▶ ACTIVITY
A single number is required: how many lines in the records below contain "Advanced".

(INPUT MATERIAL begins)

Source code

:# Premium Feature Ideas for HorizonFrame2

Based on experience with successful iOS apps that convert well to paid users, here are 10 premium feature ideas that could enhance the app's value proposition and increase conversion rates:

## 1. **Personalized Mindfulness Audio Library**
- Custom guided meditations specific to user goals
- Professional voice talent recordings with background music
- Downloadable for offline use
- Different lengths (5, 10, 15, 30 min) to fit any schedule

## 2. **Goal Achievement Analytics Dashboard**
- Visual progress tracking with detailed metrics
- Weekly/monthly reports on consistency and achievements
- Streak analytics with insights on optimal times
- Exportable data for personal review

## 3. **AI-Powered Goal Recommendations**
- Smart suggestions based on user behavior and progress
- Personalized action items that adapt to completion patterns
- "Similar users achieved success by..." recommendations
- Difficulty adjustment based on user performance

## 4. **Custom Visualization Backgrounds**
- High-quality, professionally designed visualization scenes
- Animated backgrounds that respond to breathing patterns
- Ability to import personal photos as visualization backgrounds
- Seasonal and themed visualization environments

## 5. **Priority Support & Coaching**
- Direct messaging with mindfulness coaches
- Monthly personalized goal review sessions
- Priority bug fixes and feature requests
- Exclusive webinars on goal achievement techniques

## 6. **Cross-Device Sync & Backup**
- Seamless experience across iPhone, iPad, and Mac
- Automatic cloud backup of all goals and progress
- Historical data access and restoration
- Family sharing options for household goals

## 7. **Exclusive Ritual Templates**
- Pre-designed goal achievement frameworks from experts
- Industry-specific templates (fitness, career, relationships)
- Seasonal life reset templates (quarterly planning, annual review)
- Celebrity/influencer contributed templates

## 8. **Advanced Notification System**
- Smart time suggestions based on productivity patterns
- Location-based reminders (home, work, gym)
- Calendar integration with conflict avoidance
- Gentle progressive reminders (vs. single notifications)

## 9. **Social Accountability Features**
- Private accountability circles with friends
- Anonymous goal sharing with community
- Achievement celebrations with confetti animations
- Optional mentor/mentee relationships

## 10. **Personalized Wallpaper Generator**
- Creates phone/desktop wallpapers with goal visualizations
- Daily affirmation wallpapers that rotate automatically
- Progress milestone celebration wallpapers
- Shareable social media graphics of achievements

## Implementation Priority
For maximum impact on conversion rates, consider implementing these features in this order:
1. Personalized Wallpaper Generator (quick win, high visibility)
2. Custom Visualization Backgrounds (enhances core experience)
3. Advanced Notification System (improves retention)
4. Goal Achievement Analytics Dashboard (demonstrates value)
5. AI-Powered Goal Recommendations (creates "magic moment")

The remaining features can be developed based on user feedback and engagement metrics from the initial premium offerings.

(INPUT MATERIAL ends)

▶ YOUR SOLUTION
2